ASSIGNMENT:
Pull every line containing the word "Ejercicio" from the records.

DATA TO PROCESS:
========

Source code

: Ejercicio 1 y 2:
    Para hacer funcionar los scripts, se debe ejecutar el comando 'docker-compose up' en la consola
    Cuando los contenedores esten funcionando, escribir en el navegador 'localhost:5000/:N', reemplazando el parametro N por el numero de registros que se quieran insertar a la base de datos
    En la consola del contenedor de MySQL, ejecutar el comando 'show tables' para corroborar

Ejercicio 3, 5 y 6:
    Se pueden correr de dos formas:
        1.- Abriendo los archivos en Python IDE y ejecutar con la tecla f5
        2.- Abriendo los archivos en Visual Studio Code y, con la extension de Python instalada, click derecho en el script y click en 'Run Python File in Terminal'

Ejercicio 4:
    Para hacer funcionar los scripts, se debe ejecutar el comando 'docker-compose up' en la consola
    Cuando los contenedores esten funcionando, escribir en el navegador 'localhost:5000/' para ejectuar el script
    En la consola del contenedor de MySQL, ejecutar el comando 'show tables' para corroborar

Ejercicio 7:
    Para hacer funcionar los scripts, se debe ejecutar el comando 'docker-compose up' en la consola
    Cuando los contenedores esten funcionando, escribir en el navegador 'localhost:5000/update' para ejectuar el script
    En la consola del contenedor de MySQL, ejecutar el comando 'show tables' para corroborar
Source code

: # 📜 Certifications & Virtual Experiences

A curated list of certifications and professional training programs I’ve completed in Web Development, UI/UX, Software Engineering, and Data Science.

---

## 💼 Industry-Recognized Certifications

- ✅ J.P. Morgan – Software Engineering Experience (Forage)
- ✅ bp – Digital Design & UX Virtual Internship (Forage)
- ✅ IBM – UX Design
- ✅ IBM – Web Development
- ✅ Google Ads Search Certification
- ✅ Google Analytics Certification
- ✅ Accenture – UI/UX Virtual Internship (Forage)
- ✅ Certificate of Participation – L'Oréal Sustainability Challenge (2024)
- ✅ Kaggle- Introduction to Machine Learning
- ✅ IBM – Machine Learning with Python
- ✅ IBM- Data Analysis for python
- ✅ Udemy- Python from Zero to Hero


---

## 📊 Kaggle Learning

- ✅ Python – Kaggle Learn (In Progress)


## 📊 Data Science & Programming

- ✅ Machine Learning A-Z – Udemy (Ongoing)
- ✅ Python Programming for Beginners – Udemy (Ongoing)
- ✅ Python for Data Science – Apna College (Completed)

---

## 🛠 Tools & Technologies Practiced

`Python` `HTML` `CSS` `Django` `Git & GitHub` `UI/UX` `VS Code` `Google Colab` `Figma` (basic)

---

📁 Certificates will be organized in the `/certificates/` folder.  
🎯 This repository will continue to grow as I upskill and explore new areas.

========

OUTPUT OF THE TASK:
: Ejercicio 1 y 2:
Ejercicio 3, 5 y 6:
Ejercicio 4:
Ejercicio 7:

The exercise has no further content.